Tierra de palabras

Lo que esperaba y lo que no

El domingo pasado, a muchos kilómetros de casa, al término del seminario que desde el viernes se estaba impartiendo para la formación de profesores de yoga y del que formo parte, este ya es mi tercer año, todos los asistentes, más de cuarenta, hicimos un círculo y el profesor nos preguntó qué nos llevábamos de todo el trabajo hecho durante el fin de semana. De entrada, me llevaba ganas de silencio así que no dije nada. Me llevaba un cuerpo cansado por muchas horas seguidas de práctica y la cabeza embotada por tantas enseñanzas. Me llevaba cansancio por los madrugones y por dormir en una cama que no era la mía y encima nada agraciada. Me llevaba un ramillete interno de emociones…

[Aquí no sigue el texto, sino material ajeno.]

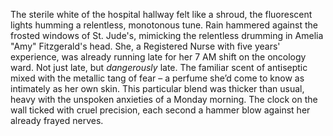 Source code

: The sterile white of the hospital hallway felt like a shroud, the fluorescent lights humming a relentless, monotonous tune.  Rain hammered against the frosted windows of St. Jude's, mimicking the relentless drumming in Amelia  "Amy"  Fitzgerald's head.  She, a Registered Nurse with five years' experience,  was already running late for her 7 AM shift on the oncology ward.  Not just late, but *dangerously* late.  The familiar scent of antiseptic mixed with the metallic tang of fear – a perfume she’d come to know as intimately as her own skin.  This particular blend was thicker than usual, heavy with the unspoken anxieties of a Monday morning. The clock on the wall ticked with cruel precision, each second a hammer blow against her already frayed nerves.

Pero todo esto lo pienso ahora porque cuando el profe formuló la pregunta, a mí lo que me nació fue pensar en lo que en casa me esperaba más que lo que me llevaba, quizá porque justo en ese momento de extrema sensibilidad tenía más peso. Y es que lo que me esperaba no era poca cosa: me esperaba una hija que vive su vida con toda la juventud en la boca y en el cuerpo y que me ofrece el amor más verdadero que jamás tuve; me esperaban sus abrazos. Me esperaba una casa justo hecha a mi medida, mis dos perras, una ya muy anciana con necesidad de mimos y atenciones; también una cama blanda, una chimenea con ganas de leña, un jardín hibernando, los pájaros. Me esperaba mi madre, que afortunadamente todavía puedo decir que me acompaña, sus colores, su saber estar, su lúcida inteligencia con esos años vividos, su dolor, su admiración y reconocimiento por todo lo que hago. Cuando alguien habla de su madre ausente, y más a edad temprana, veo cómo asoma en su mirada la irreparable tristeza del vacío. Así que, que ella me esperara es un regalo. Me esperaban mis hermanos y amigos a los que amo y me aman. Me esperaba un trabajo apasionante, que me hace día a día ser mejor persona porque me ayuda a conocerme. Me esperaba el derecho a votar que ejercí nada más soltar la maleta y encender la chimenea para que la casa adquiriese la temperatura de hogar que tanto necesitaba… Lo que no me esperaba fue que cuando más a gusto estaba enrollada en mi manta, calentita, descansando el cuerpo y esperando los resultados, saliesen esos preocupantes doce escaños de la nada.